Attribution method performance drops sharply under heterogeneous filtering (e.g., LESS declines from 0.704 to 0.515).
Evaluation design choices (Gumbel temperature, reference set composition) have a substantial impact on results.

Highlights & Insights¶

The first unified LLM data attribution benchmark with a public leaderboard, including a complete evaluation pipeline and released pre-training checkpoints.
Counterfactual factual attribution and heterogeneous toxicity filtering reveal systematic biases in prior evaluations.
The cost-effectiveness analysis of high-cost attribution methods versus low-cost baselines carries important practical implications.

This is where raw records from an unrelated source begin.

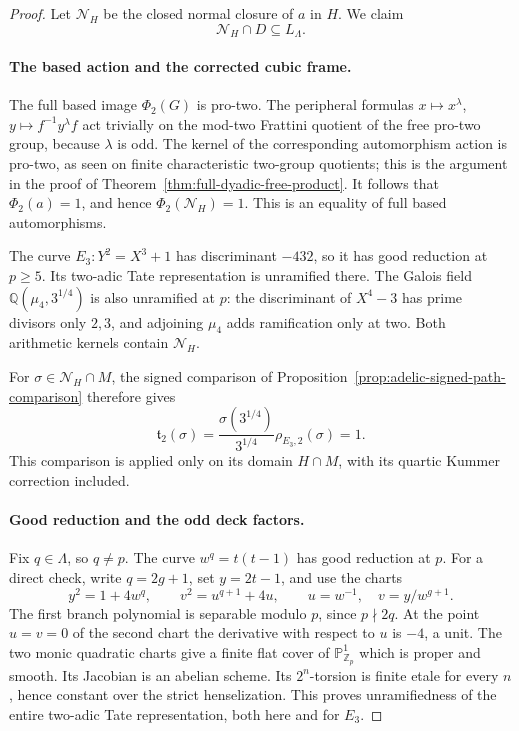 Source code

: \begin{proof}
Let \(\mathscr N_H\) be the closed normal closure of
\(a\) in \(H\).
We claim
\begin{equation}
                       \mathscr N_H\cap D\subseteq L_\Lambda.
 \label{eq:general-cm-arithmetic-kernel-comparison}
\end{equation}

\paragraph{The based action and the corrected cubic frame.}
The full based image \(\Phi_2(G)\) is pro-two.
The peripheral formulas
\(x\mapsto x^\lambda\), \(y\mapsto f^{-1}y^\lambda f\)
act trivially on the mod-two Frattini quotient of
the free pro-two group, because \(\lambda\) is odd.
The kernel of the corresponding automorphism action
is pro-two, as seen on finite characteristic
two-group quotients; this is the argument in the
proof of Theorem~\ref{thm:full-dyadic-free-product}.
It follows that \(\Phi_2(a)=1\), and hence
\(\Phi_2(\mathscr N_H)=1\).
This is an equality of full based automorphisms.

The curve \(E_3:Y^2=X^3+1\) has discriminant \(-432\),
so it has good reduction at \(p\ge5\).
Its two-adic Tate representation is unramified there.
The Galois field
\(\mathbb Q(\mu_4,3^{1/4})\) is also unramified at \(p\):
the discriminant of \(X^4-3\) has prime divisors only
\(2,3\), and adjoining \(\mu_4\) adds ramification
only at two.
Both arithmetic kernels contain \(\mathscr N_H\).

For \(\sigma\in\mathscr N_H\cap M\), the signed comparison
of Proposition~\ref{prop:adelic-signed-path-comparison}
therefore gives
\[
 \mathfrak t_2(\sigma)
   =\frac{\sigma(3^{1/4})}{3^{1/4}}\rho_{E_3,2}(\sigma)=1.
\]
This comparison is applied only on its domain \(H\cap M\),
with its quartic Kummer correction included.

\paragraph{Good reduction and the odd deck factors.}
Fix \(q\in\Lambda\), so \(q\ne p\).
The curve \(w^q=t(t-1)\) has good reduction at \(p\).
For a direct check, write \(q=2g+1\), set \(y=2t-1\),
and use the charts
\[
 y^2=1+4w^q,\qquad
 v^2=u^{q+1}+4u,\qquad
 u=w^{-1},\quad v=y/w^{g+1}.
\]
The first branch polynomial is separable modulo \(p\),
since \(p\nmid2q\).
At the point \(u=v=0\) of the second chart the derivative
with respect to \(u\) is \(-4\), a unit.
The two monic quadratic charts give a finite flat cover
of \(\mathbb P^1_{\mathbb Z_p}\) which is proper and smooth.
Its Jacobian is an abelian scheme.
Its \(2^n\)-torsion is finite etale for every \(n\), hence
constant over the strict henselization.
This proves unramifiedness of the entire two-adic
Tate representation, both here and for \(E_3\).


\end{proof}
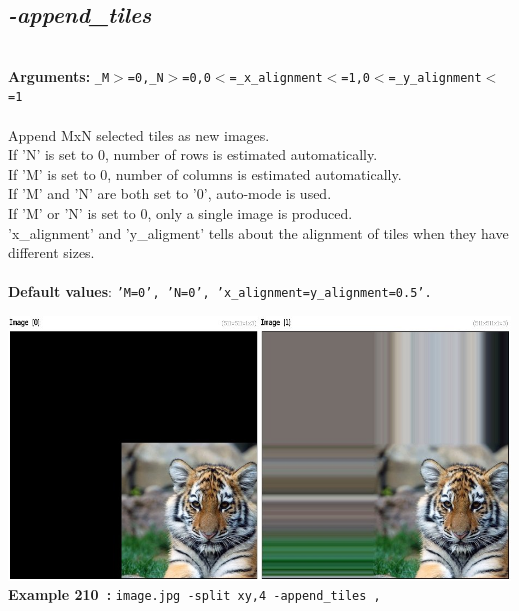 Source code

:\documentclass[a4paper,11pt,twoside]{book}
\begin{document}
\subsection{\emph{-append\_tiles} }\vspace*{-0.5em}
~\\\textbf{Arguments: } 
{\small \texttt{\_M$>$=0,\_N$>$=0,0$<$=\_x\_alignment$<$=1,0$<$=\_y\_alignment$<$=1}}\\~\\
Append MxN selected tiles as new images.
~\\If 'N' is set to 0, number of rows is estimated automatically.
~\\If 'M' is set to 0, number of columns is estimated automatically.
~\\If 'M' and 'N' are both set to '0', auto-mode is used.
~\\If 'M' or 'N' is set to 0, only a single image is produced.
~\\'x\_alignment' and 'y\_aligment' tells about the alignment of tiles when they have different sizes.
~\\~\\\textbf{Default values}: {\small \texttt{'M=0', 'N=0', 'x\_alignment=y\_alignment=0.5'.}}
\begin{center}\includegraphics[keepaspectratio=true,height=7cm,width=\textwidth]{img/gmic_def210.jpg}\\
{\footnotesize \textbf{Example 210~:} \texttt{image.jpg -split xy,4 -append\_tiles ,}}
\end{center}
\end{document}
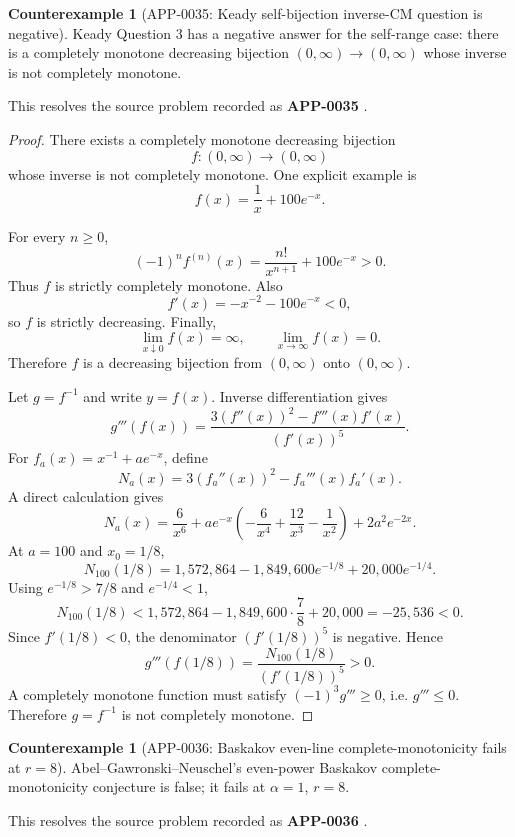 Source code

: \documentclass[11pt]{article}
\numberwithin{equation}{section}
\theoremstyle{definition}
\newtheorem{counterexample}[theorem]{Counterexample}
\theoremstyle{remark}
\newcommand{\1}{\mathbf 1}
\begin{document}
\begin{counterexample}[APP-0035: Keady self-bijection inverse-CM question is negative]
\label{res:keady-q3-self-bijection-inverse-cm-negative-answer}
Keady Question 3 has a negative answer for the self-range case: there is a completely monotone decreasing bijection \((0,\infty)\to(0,\infty)\) whose inverse is not completely monotone.

This resolves the source problem recorded as \textbf{APP-0035} \cite{app-app-0035-source}.
\end{counterexample}

\begin{proof}
There exists a completely monotone decreasing bijection
\[
f:(0,\infty)\to(0,\infty)
\]
whose inverse is not completely monotone. One explicit example is
\[
f(x)=\frac1x+100e^{-x}.
\]

For every \(n\ge0\),
\[
(-1)^n f^{(n)}(x)=\frac{n!}{x^{n+1}}+100e^{-x}>0.
\]
Thus \(f\) is strictly completely monotone. Also
\[
f'(x)=-x^{-2}-100e^{-x}<0,
\]
so \(f\) is strictly decreasing. Finally,
\[
\lim_{x\downarrow0}f(x)=\infty,
\qquad
\lim_{x\to\infty}f(x)=0.
\]
Therefore \(f\) is a decreasing bijection from \((0,\infty)\) onto \((0,\infty)\).

Let \(g=f^{-1}\) and write \(y=f(x)\). Inverse differentiation gives
\[
g'''(f(x))=\frac{3(f''(x))^2-f'''(x)f'(x)}{(f'(x))^5}.
\]
For \(f_a(x)=x^{-1}+ae^{-x}\), define
\[
N_a(x)=3(f_a''(x))^2-f_a'''(x)f_a'(x).
\]
A direct calculation gives
\[
N_a(x)=\frac6{x^6}+ae^{-x}\left(-\frac6{x^4}+\frac{12}{x^3}-\frac1{x^2}\right)+2a^2e^{-2x}.
\]
At \(a=100\) and \(x_0=1/8\),
\[
N_{100}(1/8)=1{,}572{,}864-1{,}849{,}600e^{-1/8}+20{,}000e^{-1/4}.
\]
Using \(e^{-1/8}>7/8\) and \(e^{-1/4}<1\),
\[
N_{100}(1/8)<1{,}572{,}864-1{,}849{,}600\cdot\frac78+20{,}000=-25{,}536<0.
\]
Since \(f'(1/8)<0\), the denominator \((f'(1/8))^5\) is negative. Hence
\[
g'''(f(1/8))=\frac{N_{100}(1/8)}{(f'(1/8))^5}>0.
\]
A completely monotone function must satisfy \((-1)^3g'''\ge0\), i.e. \(g'''\le0\). Therefore \(g=f^{-1}\) is not completely monotone.
\end{proof}

\begin{counterexample}[APP-0036: Baskakov even-line complete-monotonicity fails at \(r=8\)]
\label{res:not-baskakov-higher-power-even-conjecture}
Abel--Gawronski--Neuschel's even-power Baskakov complete-monotonicity conjecture is false; it fails at \(\alpha=1\), \(r=8\).

This resolves the source problem recorded as \textbf{APP-0036} \cite{abel-gawronski-neuschel}.
\end{counterexample}
\end{document}
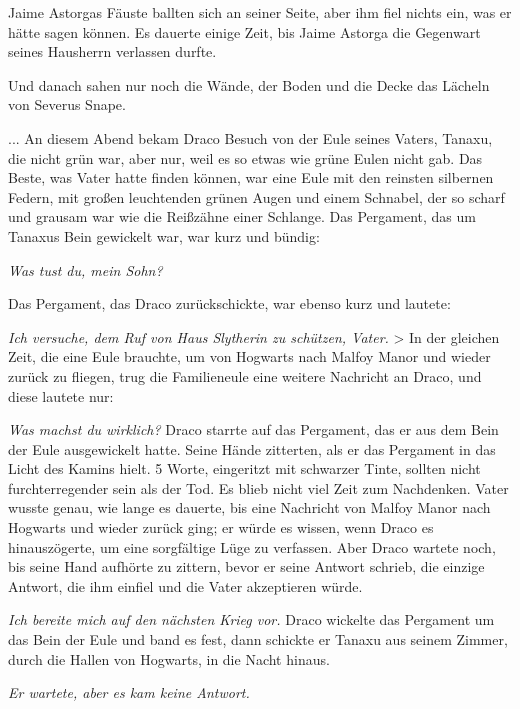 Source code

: Jaime Astorgas Fäuste ballten sich an seiner Seite, aber ihm fiel nichts ein,
was er hätte sagen können. Es dauerte einige Zeit, bis Jaime Astorga die
Gegenwart seines Hausherrn verlassen durfte.

Und danach sahen nur noch die Wände, der Boden und die Decke das Lächeln von
Severus Snape.

... An diesem Abend bekam Draco Besuch von der Eule seines Vaters, Tanaxu, die
nicht grün war, aber nur, weil es so etwas wie grüne Eulen nicht gab. Das Beste,
was Vater hatte finden können, war eine Eule mit den reinsten silbernen Federn,
mit großen leuchtenden grünen Augen und einem Schnabel, der so scharf und
grausam war wie die Reißzähne einer Schlange. Das Pergament, das um Tanaxus Bein
gewickelt war, war kurz und bündig:

\emph{Was tust du, mein Sohn?}

Das Pergament, das Draco zurückschickte, war ebenso kurz und lautete:\emph{}

\emph{Ich versuche, dem Ruf von Haus
Slytherin zu schützen, Vater.}    >
In der gleichen Zeit, die eine Eule brauchte, um von Hogwarts nach Malfoy Manor
und wieder zurück zu fliegen, trug die Familieneule eine weitere Nachricht an
Draco, und diese lautete nur:

\emph{Was machst du wirklich?} Draco starrte auf das Pergament, das er aus dem
Bein der Eule ausgewickelt hatte. Seine Hände zitterten, als er das Pergament in
das Licht des Kamins hielt. 5 Worte, eingeritzt mit schwarzer Tinte, sollten
nicht furchterregender sein als der Tod. Es blieb nicht viel Zeit zum
Nachdenken. Vater wusste genau, wie lange es dauerte, bis eine Nachricht von
Malfoy Manor nach Hogwarts und wieder zurück ging; er würde es wissen, wenn
Draco es hinauszögerte, um eine sorgfältige Lüge zu verfassen. Aber Draco
wartete noch, bis seine Hand aufhörte zu zittern, bevor er seine Antwort
schrieb, die einzige Antwort, die ihm einfiel und die Vater akzeptieren würde.

\emph{Ich bereite mich auf den nächsten Krieg vor.} Draco wickelte das Pergament
um das Bein der Eule und band es fest, dann schickte er Tanaxu aus seinem
Zimmer, durch die Hallen von Hogwarts, in die Nacht hinaus.

\emph{Er wartete, aber es kam keine Antwort.}

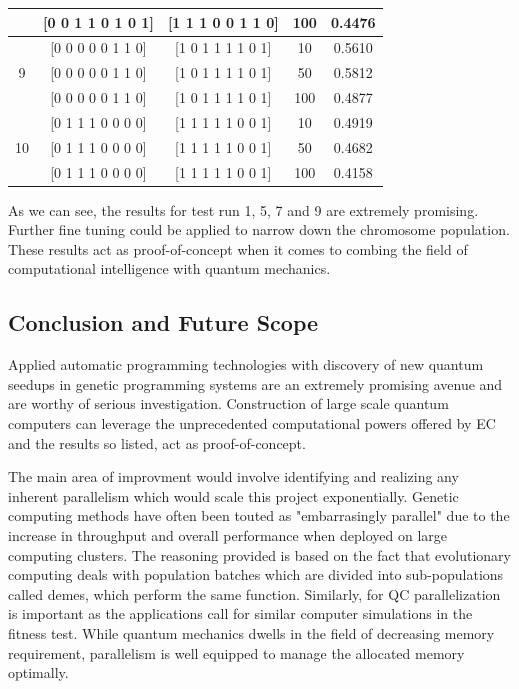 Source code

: \documentclass[conference]{IEEEtran}
\begin{document}
\begin{table}[!t]
{\begin{tabular}{| c | c | c | c | c |}
 & [0 0 1 1 0 1 0 1] & [1 1 1 0 0 1 1 0] & 100 & 0.4476 \\
\hline
 & [0 0 0 0 0 1 1 0] & [1 0 1 1 1 1 0 1] & 10 & 0.5610 \\
9 & [0 0 0 0 0 1 1 0] & [1 0 1 1 1 1 0 1] & 50 & 0.5812 \\
 & [0 0 0 0 0 1 1 0] & [1 0 1 1 1 1 0 1] & 100 & 0.4877 \\
\hline
 & [0 1 1 1 0 0 0 0] & [1 1 1 1 1 0 0 1] & 10  & 0.4919 \\
10 & [0 1 1 1 0 0 0 0] & [1 1 1 1 1 0 0 1] & 50  & 0.4682 \\
 & [0 1 1 1 0 0 0 0] & [1 1 1 1 1 0 0 1] & 100  & 0.4158 \\
\hline
\end{tabular}
}
\end{table}

As we can see, the results for test run 1, 5, 7 and 9 are extremely promising. Further fine tuning could be applied to narrow down the chromosome population. These results act as proof-of-concept when it comes to combing the field of computational intelligence with quantum mechanics. 

\subsection{Conclusion and Future Scope}

Applied automatic programming technologies with discovery of new quantum seedups in genetic programming systems are an extremely promising avenue and are worthy of serious investigation. Construction of large scale quantum computers can leverage the unprecedented computational powers offered by EC and the results so listed, act as proof-of-concept.

The main area of improvment would involve identifying and realizing any inherent parallelism which would scale this project exponentially. Genetic computing methods have often been touted as "embarrasingly parallel" due to the increase in throughput and overall performance when deployed on large computing clusters. The reasoning provided is based on the fact that evolutionary computing deals with population batches which are divided into sub-populations called demes, which perform the same function. Similarly, for QC  parallelization is important as the applications call for similar computer simulations in the fitness test. While quantum mechanics dwells in the field of decreasing memory requirement, parallelism is well equipped to manage the allocated memory optimally.  
\end{document}
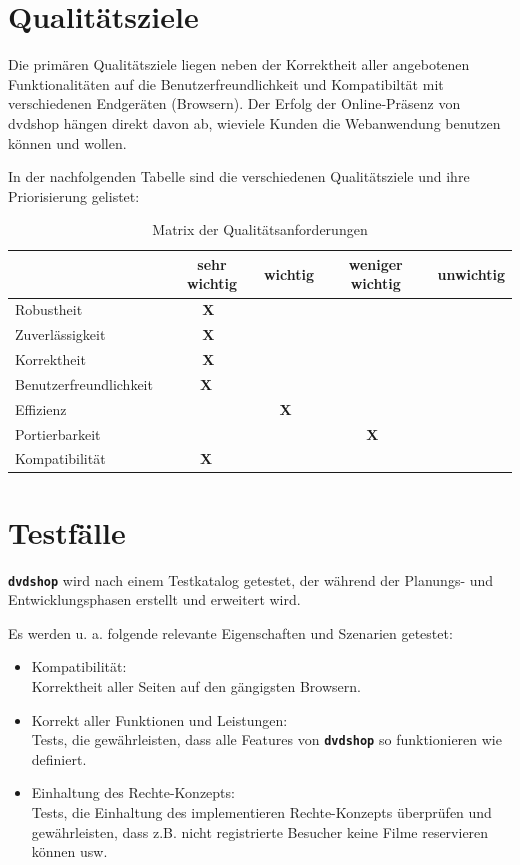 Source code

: \documentclass[12pt,oneside,a4paper,bibtotoc,liststotoc,pointlessnumbers]{scrartcl}
\begin{document}
\section{Qualitätsziele}
Die primären Qualitätsziele liegen neben der Korrektheit aller angebotenen Funktionalitäten auf die Benutzerfreundlichkeit und Kompatibiltät mit verschiedenen Endgeräten (Browsern). Der Erfolg der Online-Präsenz von dvdshop hängen direkt davon ab, wieviele Kunden die Webanwendung benutzen können und wollen.\par
In der nachfolgenden Tabelle sind die verschiedenen Qualitätsziele und ihre Priorisierung gelistet:
\begin{table}[h]							
\begin{center}
 \begin{tabular}{l|c|c|c|c}
  ~ & sehr wichtig & wichtig & weniger wichtig & unwichtig\\
  \hline \hline
  Robustheit~ & \textbf{X}~ &  ~ ~ ~ &  ~ ~ ~ &  ~ ~ ~ \\
  \hline
  Zuverlässigkeit~ & \textbf{X}~ &  ~ ~ ~ &  ~ ~ ~ &  ~ ~ ~ \\
  \hline
  Korrektheit~ & \textbf{X}~ &  ~ ~ ~ &  ~ ~ ~ &  ~ ~ ~ \\
  \hline
  Benutzerfreundlichkeit~ &  \textbf{X} ~ & ~ ~ ~ &  ~ ~ ~ &  ~ ~ ~ \\
  \hline
  Effizienz~ &  ~ ~ ~ & \textbf{X}~ &  ~ ~ ~ &  ~ ~ ~ \\
  \hline
  Portierbarkeit~ &  ~ ~ ~ &  ~ ~ ~ & \textbf{X}~ &  ~ ~ ~ \\
  \hline
  Kompatibilität~ &  \textbf{X} ~ &  ~ ~ ~ & ~ ~ ~ &  ~ ~ ~ \\
 \end{tabular}
\end{center}
\caption{Matrix der Qualitätsanforderungen}									%
\label{fig:Qualitaet}												%
\end{table}



\newpage
\section{Testfälle}
\texttt{\textbf{dvdshop}} wird nach einem Testkatalog getestet, der während der Planungs- und Entwicklungsphasen erstellt und erweitert wird.\par
Es werden u. a. folgende relevante Eigenschaften und Szenarien getestet:
\begin{itemize}
\item Kompatibilität: \\Korrektheit aller Seiten auf den gängigsten Browsern.
\item Korrekt aller Funktionen und Leistungen: \\Tests, die gewährleisten, dass alle Features von \texttt{\textbf{dvdshop}} so funktionieren wie definiert.
\item Einhaltung des Rechte-Konzepts: \\Tests, die Einhaltung des implementieren Rechte-Konzepts überprüfen und gewährleisten, dass z.B. nicht registrierte Besucher keine Filme reservieren können usw.
\end{itemize}
\end{document}
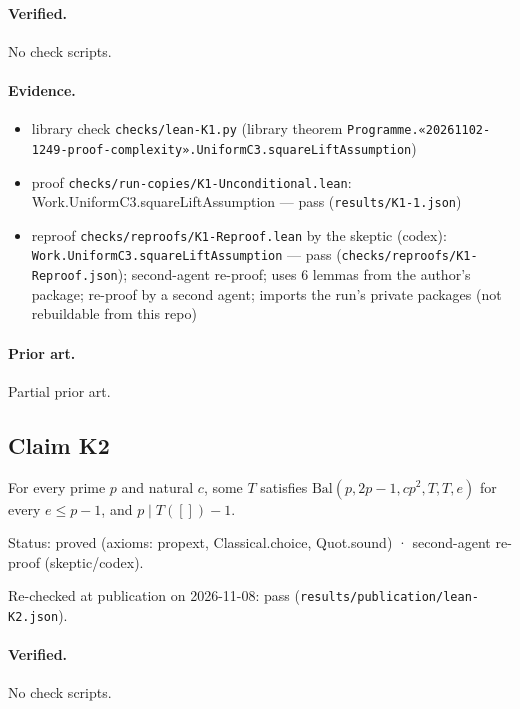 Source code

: \documentclass{article}
\begin{document}
\paragraph{Verified.}
No check scripts.

\paragraph{Evidence.}
\begin{itemize}
\item library check \texttt{checks/lean-K1.py} (library theorem \texttt{Programme.«20261102-1249-proof-complexity».UniformC3.squareLiftAssumption})
\item proof \texttt{checks/run-copies/K1-Unconditional.lean}: Work.UniformC3.squareLiftAssumption --- pass (\texttt{results/K1-1.json})
\item reproof \texttt{checks/reproofs/K1-Reproof.lean} by the skeptic (codex): \texttt{Work.UniformC3.squareLiftAssumption} --- pass (\texttt{checks/reproofs/K1-Reproof.json}); second-agent re-proof; uses 6 lemmas from the author's package; re-proof by a second agent; imports the run's private packages (not rebuildable from this repo)
\end{itemize}

\paragraph{Prior art.} Partial prior art.

\subsection*{Claim K2}

For every prime $p$ and natural $c$, some $T$ satisfies $\mathrm{Bal}(p,2p-1,cp^2,T,T,e)$ for every $e\le p-1$, and $p\mid T([])-1$.

Status: proved (axioms: propext, Classical.choice, Quot.sound) · second-agent re-proof (skeptic/codex).

Re-checked at publication on 2026-11-08: pass (\texttt{results/publication/lean-K2.json}).

\paragraph{Verified.}
No check scripts.
\end{document}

Limitations & Future Work¶

Evaluation is limited to 1B–8B models; conclusions may differ at larger scales.
Short-training proxies may not reflect the effects of long-horizon training.
Fine-tuning evaluation considers only single-task settings; multi-task scenarios remain to be explored.

vs. TRAK/LDS: DATE-LM replaces costly leave-one-out evaluation with application-driven evaluation, which is more practically grounded but represents a different evaluation perspective.
vs. LESS: LESS performs above average but not comprehensively best on this benchmark, highlighting the need for more diverse evaluation perspectives.
vs. Quanda: Quanda targets general ML; DATE-LM is specifically designed for LLMs and lowers the barrier to entry by providing released checkpoints.

Rating¶

Novelty: ⭐⭐⭐⭐ First comprehensive LLM data attribution benchmark; counterfactual setting and heterogeneous filtering are novel contributions.
Experimental Thoroughness: ⭐⭐⭐⭐⭐ Eight methods, three major tasks, multiple model scales; rigorous and comprehensive.
Writing Quality: ⭐⭐⭐⭐ Clear structure with well-motivated design choices.
Value: ⭐⭐⭐⭐ Provides a much-needed standardized evaluation tool and important empirical insights.